Proporre una riflessione attorno al tema della Città – dal Discorso del vescovo Marco Busca fatto in occasione della solennità patronale – vuole essere non un semplice commento, ma vedere la connessione dei problemi di carattere sociale, giustizia e solidarietà.
La situazione politica richiede una permanente capacità di azione concreta attorno a temi che un tempo erano percepiti come testimonianza critica – prepolitica – che oggi si propongono come sostanza del governo di una città, perché hanno a che fare con l’assetto di una casa comune, come indica l’enciclica Laudato si' di Papa Francesco.
La politica deve ascoltare le sfide del nostro tempo e tradurle in pratica, dare un senso della possibilità, perché chi guarda alle realtà possibili non si sgomenta, si impegna a costruire la città. Occuparsi di trasporti, scuola, edilizia, lavoro, produzione industriale e commerciale in termini frammentari non porta da nessuna parte, oggi è opportuno cercare di riunire tutti questi ambiti e di progettare lo sviluppo di una grande città. Gli uomini differiscono per temperamento e il compito di soddisfare le necessità umane richiede diversi tipi di città in differenti ambiti culturali.
La molteplicità dei saperi, la capacità di collaborare sono le condizioni per operare in termini costruttivi.
Il dovere di progettare e fare in una società interconnessa, globalizzata con delle reti di relazioni di comunicazione con il mondo dell’economia, del sistema formativo, dello stato assistenziale crea un sistema dove la libertà costituisce il valore di riferimento con il rischio di cadere nell’individualismo.
Due parole si ripetono nel Discorso del Vescovo. Sostenibilità e sobrietà. Esprimono il concetto di una forma di vita “leggera”, contenuta, aliena da eccessi. Nella Laudato si' è chiaro che “bisogna avere il coraggio di parlare dell’integrità della vita umana, della necessità di promuovere e di coniugare tutti i grandi valori. La scomparsa dell’umiltà, in un essere umano (…) può solo finire col nuocere alla società e all’ambiente. (…) se escludiamo dalla nostra vita Dio e il nostro io ne occupa il posto, se crediamo che sia la nostra soggettività a determinare ciò che è bene e ciò che è male”, corriamo il rischio che nulla è più garantito, scontato.
Non dobbiamo essere ciechi di fronte al carico di dolore e spaesamento che in questi ultimi due mesi viviamo. L’esperienza di una libertà diversa da quella scritta dalle Dichiarazioni dei diritti dell’uomo e del cittadino – il riferimento è alla guerra in Ucraina – ci pone seri interrogativi.

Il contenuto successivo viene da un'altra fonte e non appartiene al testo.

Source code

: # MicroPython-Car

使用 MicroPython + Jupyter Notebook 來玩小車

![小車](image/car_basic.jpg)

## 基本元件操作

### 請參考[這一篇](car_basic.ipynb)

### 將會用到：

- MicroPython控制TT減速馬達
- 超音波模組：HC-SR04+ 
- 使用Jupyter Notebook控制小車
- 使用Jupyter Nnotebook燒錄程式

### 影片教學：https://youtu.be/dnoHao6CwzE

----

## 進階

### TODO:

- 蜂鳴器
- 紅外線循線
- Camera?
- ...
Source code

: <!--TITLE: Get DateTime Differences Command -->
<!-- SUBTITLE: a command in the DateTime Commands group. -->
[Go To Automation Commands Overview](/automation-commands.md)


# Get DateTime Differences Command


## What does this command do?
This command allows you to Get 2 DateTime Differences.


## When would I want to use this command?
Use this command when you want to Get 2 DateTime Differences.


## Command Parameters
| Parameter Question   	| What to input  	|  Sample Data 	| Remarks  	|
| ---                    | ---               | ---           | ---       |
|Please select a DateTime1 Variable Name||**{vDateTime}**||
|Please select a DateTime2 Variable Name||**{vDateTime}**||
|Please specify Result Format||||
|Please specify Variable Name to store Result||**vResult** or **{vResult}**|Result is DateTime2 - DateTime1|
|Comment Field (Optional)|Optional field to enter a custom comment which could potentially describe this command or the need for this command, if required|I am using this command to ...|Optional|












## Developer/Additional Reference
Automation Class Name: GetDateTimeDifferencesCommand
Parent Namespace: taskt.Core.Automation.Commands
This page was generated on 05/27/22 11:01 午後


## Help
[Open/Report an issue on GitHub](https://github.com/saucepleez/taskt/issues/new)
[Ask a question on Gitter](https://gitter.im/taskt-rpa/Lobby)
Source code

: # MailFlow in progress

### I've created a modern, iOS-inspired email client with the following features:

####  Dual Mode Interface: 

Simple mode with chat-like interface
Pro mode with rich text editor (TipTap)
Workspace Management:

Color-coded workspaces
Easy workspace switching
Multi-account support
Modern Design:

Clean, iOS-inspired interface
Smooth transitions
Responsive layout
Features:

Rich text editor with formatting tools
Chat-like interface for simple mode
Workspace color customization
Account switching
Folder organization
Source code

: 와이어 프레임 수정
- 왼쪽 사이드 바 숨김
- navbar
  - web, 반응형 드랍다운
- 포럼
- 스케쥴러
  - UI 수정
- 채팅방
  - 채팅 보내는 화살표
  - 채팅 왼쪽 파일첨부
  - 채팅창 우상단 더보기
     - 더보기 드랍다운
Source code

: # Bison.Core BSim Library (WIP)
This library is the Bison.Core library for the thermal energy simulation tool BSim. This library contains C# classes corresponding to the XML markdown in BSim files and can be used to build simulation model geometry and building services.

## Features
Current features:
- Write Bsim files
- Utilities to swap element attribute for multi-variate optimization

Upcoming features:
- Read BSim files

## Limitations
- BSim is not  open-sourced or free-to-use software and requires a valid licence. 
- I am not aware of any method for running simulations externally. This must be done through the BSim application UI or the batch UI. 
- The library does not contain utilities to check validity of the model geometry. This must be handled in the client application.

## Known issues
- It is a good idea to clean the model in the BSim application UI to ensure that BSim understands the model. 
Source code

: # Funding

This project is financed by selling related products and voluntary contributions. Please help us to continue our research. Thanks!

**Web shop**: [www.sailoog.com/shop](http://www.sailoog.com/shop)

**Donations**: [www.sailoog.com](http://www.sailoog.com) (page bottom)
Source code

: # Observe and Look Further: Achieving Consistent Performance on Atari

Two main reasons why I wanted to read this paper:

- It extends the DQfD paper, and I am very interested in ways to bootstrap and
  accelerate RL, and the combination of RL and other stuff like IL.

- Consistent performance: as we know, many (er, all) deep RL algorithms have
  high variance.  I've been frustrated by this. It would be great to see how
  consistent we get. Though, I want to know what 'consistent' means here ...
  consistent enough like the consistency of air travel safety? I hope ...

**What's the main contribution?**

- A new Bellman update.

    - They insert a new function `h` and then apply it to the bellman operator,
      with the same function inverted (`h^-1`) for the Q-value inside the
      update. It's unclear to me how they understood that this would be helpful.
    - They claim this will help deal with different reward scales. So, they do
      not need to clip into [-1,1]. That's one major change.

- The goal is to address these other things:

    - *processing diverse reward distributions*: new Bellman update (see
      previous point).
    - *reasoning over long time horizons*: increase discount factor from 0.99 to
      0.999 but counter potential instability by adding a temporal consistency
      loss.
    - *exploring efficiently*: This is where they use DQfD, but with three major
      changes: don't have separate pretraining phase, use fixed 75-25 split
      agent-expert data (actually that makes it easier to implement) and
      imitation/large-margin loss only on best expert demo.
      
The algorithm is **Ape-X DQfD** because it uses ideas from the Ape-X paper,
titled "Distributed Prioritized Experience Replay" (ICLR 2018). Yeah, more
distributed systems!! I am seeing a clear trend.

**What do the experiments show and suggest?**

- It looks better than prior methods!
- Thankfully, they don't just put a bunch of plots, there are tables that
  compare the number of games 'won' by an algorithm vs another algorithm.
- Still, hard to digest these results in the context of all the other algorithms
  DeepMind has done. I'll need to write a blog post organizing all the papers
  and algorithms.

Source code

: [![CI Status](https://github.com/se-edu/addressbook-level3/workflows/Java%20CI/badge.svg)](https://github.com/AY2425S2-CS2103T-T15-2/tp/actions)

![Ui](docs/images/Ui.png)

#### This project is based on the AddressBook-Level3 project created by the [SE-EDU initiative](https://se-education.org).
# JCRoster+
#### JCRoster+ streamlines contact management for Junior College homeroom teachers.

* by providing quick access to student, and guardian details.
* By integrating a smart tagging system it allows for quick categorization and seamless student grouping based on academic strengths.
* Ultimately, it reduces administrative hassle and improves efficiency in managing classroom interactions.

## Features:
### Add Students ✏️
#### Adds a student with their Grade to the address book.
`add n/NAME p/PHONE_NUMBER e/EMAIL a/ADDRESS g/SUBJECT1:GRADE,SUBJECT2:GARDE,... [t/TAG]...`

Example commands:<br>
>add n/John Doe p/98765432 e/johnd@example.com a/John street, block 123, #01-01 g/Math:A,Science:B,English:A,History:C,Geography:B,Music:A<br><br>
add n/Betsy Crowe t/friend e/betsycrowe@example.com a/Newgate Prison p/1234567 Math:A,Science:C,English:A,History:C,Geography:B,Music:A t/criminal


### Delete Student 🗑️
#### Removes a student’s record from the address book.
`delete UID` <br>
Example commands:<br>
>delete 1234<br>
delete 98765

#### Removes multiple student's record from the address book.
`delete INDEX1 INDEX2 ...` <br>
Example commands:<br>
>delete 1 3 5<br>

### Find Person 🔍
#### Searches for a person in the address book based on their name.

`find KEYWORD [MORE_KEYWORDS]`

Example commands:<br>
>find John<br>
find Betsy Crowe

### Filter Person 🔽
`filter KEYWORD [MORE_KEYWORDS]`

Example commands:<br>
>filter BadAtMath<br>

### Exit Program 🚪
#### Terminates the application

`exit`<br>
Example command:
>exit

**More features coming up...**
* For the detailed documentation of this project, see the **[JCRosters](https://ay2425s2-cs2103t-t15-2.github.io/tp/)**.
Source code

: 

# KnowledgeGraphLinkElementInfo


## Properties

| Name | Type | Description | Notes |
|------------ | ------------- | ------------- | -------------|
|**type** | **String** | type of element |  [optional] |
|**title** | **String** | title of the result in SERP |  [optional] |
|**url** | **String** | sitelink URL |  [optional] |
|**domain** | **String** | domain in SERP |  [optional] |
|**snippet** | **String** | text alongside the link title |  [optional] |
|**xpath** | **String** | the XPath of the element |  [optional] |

Le sfide che abbiamo davanti a noi ci impongono di pensare la politica al di fuori del quadro categoriale tradizionale. Si tratta di porre le basi di una “nuova politica” capace di immaginare elementi di “comunanza” che possano essere condivisi in una società che vive una seconda modernità.
Il problema di oggi è progettare il nostro futuro. Andare oltre i meccanismi che hanno sostenuto la società della prosperità a tutti i costi senza porsi limiti.
Gli spazi di “sicurezza” di un tempo oggi vengono meno. La politica irrispettosa di ogni convenzione porta al funambolismo individuale. Educare alla partecipazione sociale e politica è un interrogativo che sia il mondo cattolico che quello laico devono porsi. Amministrare la città è servire l’uomo, è praticare l’esercizio di una politica attenta alla giustizia ed alla carità come valori in “difesa dei diritti di ciascuno”.